Healthcare Access for Rural Queer & Trans People
Queer & trans people are everywhere, but healthcare is still catching up for them.
When we think of queer life, we often think of metropolitan areas like New York and LA, or progressive places like Portland, Seattle, and Oakland. Many of us grew up watching Queer as Folk and the L Word, and just a generation or more ago, it was common for queer people to move away from their hometowns to find likeminded communities. But more and more, queer and trans folks are staying put in their own communities.
In 2019, the Williams Institute of the UCLA School of Law published an important report about the demographics of LGBTQ Americans. They found that the majority (63%) of LGBTQ Americans live in the US South, Midwest, and Mountain regions.
Yes gurl, in the red parts of the US map.
More than half of trans people (54%) in the US live in majority rural states.
We know that most LGBTQ people live in rural or red areas, but the exact number of trans people living in rural communities is not fully understood. About 54% of trans people live in majority rural states, which means that some folx will live in suburban or cities within these states, and some will live in the rural parts. Estimates of trans people living in rural communities range from 16-29%. The largest numbers of trans adults live in the US South, and about ⅔ of the South is rural. The Census Bureau defines "rural" as any population, housing, or territory NOT in an urban area, and an "urban area" as a continuously built-up area with a population of 50,000 or more.
So what does this mean? It means that if we want to take care of LGBTQ folx, we need to recognize the unique needs of those living in rural, and often politically red, parts of the US.
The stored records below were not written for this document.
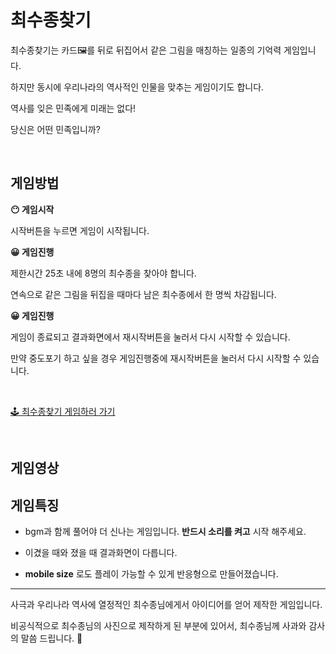 # 최수종찾기

최수종찾기는 카드🖼를 뒤로 뒤집어서 같은 그림을 매칭하는 일종의 기억력 게임입니다. 

하지만 동시에 우리나라의 역사적인 인물을 맞추는 게임이기도 합니다.

역사를 잊은 민족에게 미래는 없다! 

당신은 어떤 민족입니까?

<br>


## 게임방법

**😶 게임시작**

시작버튼을 누르면 게임이 시작됩니다. 
<br>

**😀 게임진행**

제한시간 25초 내에 8명의 최수종을 찾아야 합니다.

연속으로 같은 그림을 뒤집을 때마다 남은 최수종에서 한 명씩 차감됩니다.

**😀 게임진행**

게임이 종료되고 결과화면에서 재시작버튼을 눌러서 다시 시작할 수 있습니다. 

만약 중도포기 하고 싶을 경우 게임진행중에 재시작버튼을 눌러서 다시 시작할 수 있습니다.


<br>

[🕹 최수종찾기 게임하러 가기](https://mycolki.github.io/)  

<br>

## 게임영상 


## 게임특징

+ bgm과 함께 풀어야 더 신나는 게임입니다. **반드시 소리를 켜고** 시작 해주세요.

+ 이겼을 때와 졌을 때 결과화면이 다릅니다.

+ **mobile size** 로도 플레이 가능할 수 있게 반응형으로 만들어졌습니다.

---



사극과 우리나라 역사에 열정적인 최수종님에게서 아이디어를 얻어 제작한 게임입니다.

비공식적으로 최수종님의 사진으로 제작하게 된 부분에 있어서, 최수종님께 사과와 감사의 말씀 드립니다. 🙏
Trans folks in both rural and urban communities experience discrimination and deep lack of access to resources. But folx in rural and red areas have far fewer resources - affirming sources of healthcare, community organizations, social support, and other vital services. Incredible queer and trans community clinic resources are growing in bigger cities, but that progress isn't usually accessible in more rural areas.
What are the unique challenges for rural and red state queer & trans people and what is FOLX is doing about it?
Access to affirming care.
The lack of knowledgeable providers is the biggest barrier for rural LGBTQ+ people seeking care. All rural people have less access to care due to a variety of issues including provider shortages, transportation, geographical distances, lack of resources. But for LGBTQ people, and particularly those seeking transition-related care, it can be extremely difficult or impossible to find competent providers.
When trans folks do find a provider who considers themself to be competent, they often receive low quality care. 1 in 3 rural trans folks report mistreatment from healthcare providers or insurance companies within the past year.
A lot of folx avoid the healthcare system altogether to avoid transphobic treatment, which means life saving treatments and preventative services like cancer screenings are put off. About half of rural BIPOC trans people report delaying care. A third of trans people of all racial backgrounds avoid seeking care for financial reasons as well as fear of discrimination. Heightened stigma, which is prevalent in many rural communities, decreases the likelihood of whether trans and nonbinary people will seek care.
FOLX connects LGBTQ+ people to providers who are experts in HRT and all aspects of LGBTQ care.
Distance to care.
Finding a provider is hard, those in rural areas often have to drive extraordinarily long distances to get there. Driving an hour or two away means having to take time off of work, find rides, or paying for gas and wear and tear on a vehicle. Most rural trans people have to travel more than 25 miles to find an affirming provider and about a quarter of rural trans folks will travel more than 75 miles; a third of BIPOC rural trans folks travel more than 100 miles for care.
At FOLX, our members never have to leave the comfort of their wifi or cell phone data connection, wherever that may be.
Isolation from support.
Social support is essential for optimal wellness - this is true in general, and especially true for those who are transitioning. Studies have shown that rural trans people experience higher levels of anxiety, but that social support is a protective factor - meaning that having support can alleviate some of the anxiety trans people experience.
FOLX addresses this need in a couple of ways. First, FOLX providers and our member support team are always here for our members. They can schedule time to talk with us or send us messages when needed; it’s all included. Second, part of our mission is to build community. We are working hard at figuring out the best ways to do that and have lots of community building events in the works. If anyone has ideas they would like to see us make happen, email us at firstname.lastname@example.org
Cost of care.
Rural trans people are 2x less likely to have health insurance compared to rural cis people, and rural BIPOC trans people are 3x less likely to have insurance. One in three rural trans POC do not have health insurance. For the rural trans people who do have insurance, about a quarter are denied insurance coverage for HRT.
At FOLX, we bypass insurance so that we get our members the care they need without the hassle and extra cost associated with their bureaucratic mess. The cost of our HRT subscriptions are lower than any other telehealth provider and include most commonly used hormones, labs, and all visits. Of course, the cost is still inaccessible for many, which is why we’ve teamed up with Trans Lifeline to create an HRT Care Fund to offer as many microgrants as we are able to cover the cost of care.
We recognize that there is still a lot of work to be done to provide accessible, queer & trans competent care for people everywhere. The more options there are, the more our community thrives. We hope to be one of many in which queer and trans people are seen, supported, and empowered.